Filter the records below for the word "Purpose". Keep each line that has it.

━━ EXERCISE INPUTS

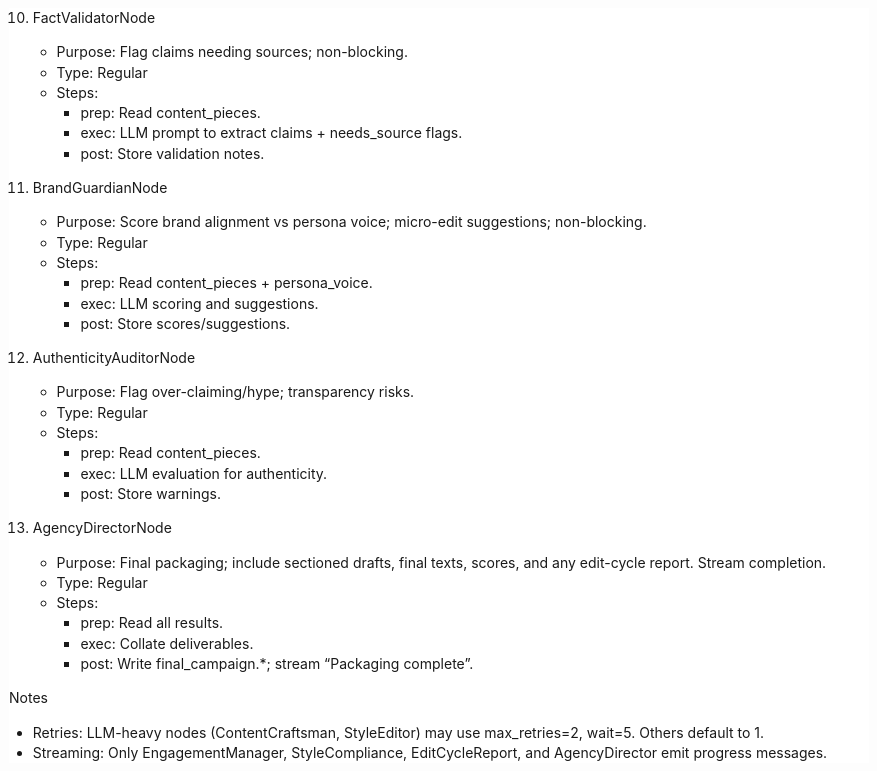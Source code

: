 10. FactValidatorNode
    - Purpose: Flag claims needing sources; non-blocking.
    - Type: Regular
    - Steps:
      - prep: Read content_pieces.
      - exec: LLM prompt to extract claims + needs_source flags.
      - post: Store validation notes.

11. BrandGuardianNode
    - Purpose: Score brand alignment vs persona voice; micro-edit suggestions;
      non-blocking.
    - Type: Regular
    - Steps:
      - prep: Read content_pieces + persona_voice.
      - exec: LLM scoring and suggestions.
      - post: Store scores/suggestions.

12. AuthenticityAuditorNode
    - Purpose: Flag over-claiming/hype; transparency risks.
    - Type: Regular
    - Steps:
      - prep: Read content_pieces.
      - exec: LLM evaluation for authenticity.
      - post: Store warnings.

13. AgencyDirectorNode
    - Purpose: Final packaging; include sectioned drafts, final texts, scores,
      and any edit-cycle report. Stream completion.
    - Type: Regular
    - Steps:
      - prep: Read all results.
      - exec: Collate deliverables.
      - post: Write final_campaign.*; stream “Packaging complete”.

Notes
- Retries: LLM-heavy nodes (ContentCraftsman, StyleEditor) may use
  max_retries=2, wait=5. Others default to 1.
- Streaming: Only EngagementManager, StyleCompliance, EditCycleReport, and
  AgencyDirector emit progress messages.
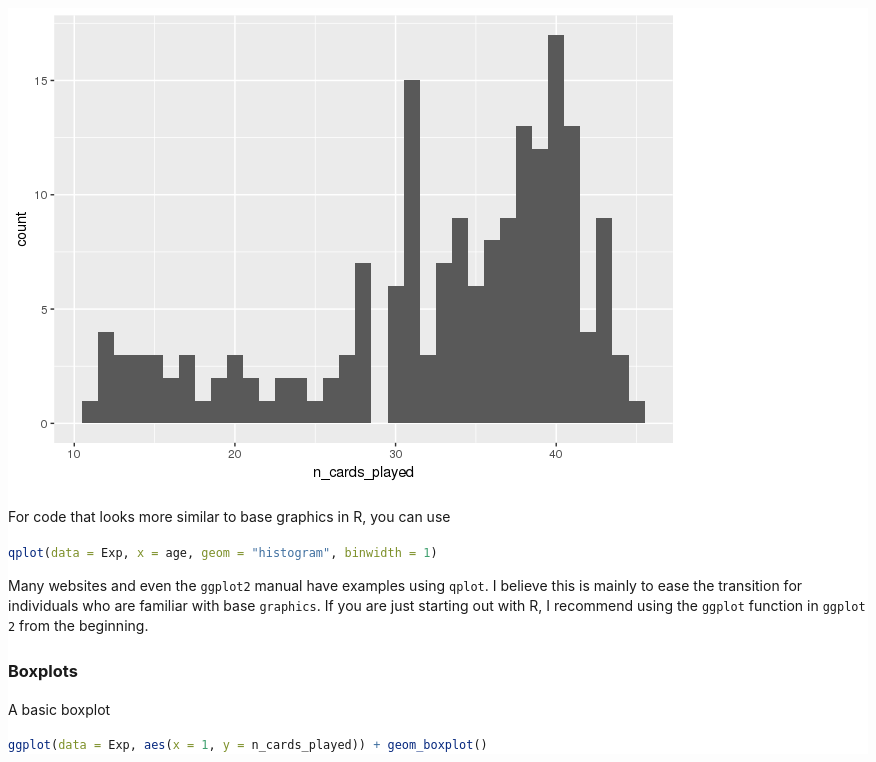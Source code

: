 ![](lab01_files/figure-markdown_github/unnamed-chunk-53-1.png)

For code that looks more similar to base graphics in R, you can use

``` r
qplot(data = Exp, x = age, geom = "histogram", binwidth = 1)
```

Many websites and even the `ggplot2` manual have examples using `qplot`. I believe this is mainly to ease the transition for individuals who are familiar with base `graphics`. If you are just starting out with R, I recommend using the `ggplot` function in `ggplot2` from the beginning.

### Boxplots

A basic boxplot

``` r
ggplot(data = Exp, aes(x = 1, y = n_cards_played)) + geom_boxplot()
```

━━━━

RESULT OF THE TASK
    - Purpose: Flag claims needing sources; non-blocking.
    - Purpose: Score brand alignment vs persona voice; micro-edit suggestions;
    - Purpose: Flag over-claiming/hype; transparency risks.
    - Purpose: Final packaging; include sectioned drafts, final texts, scores,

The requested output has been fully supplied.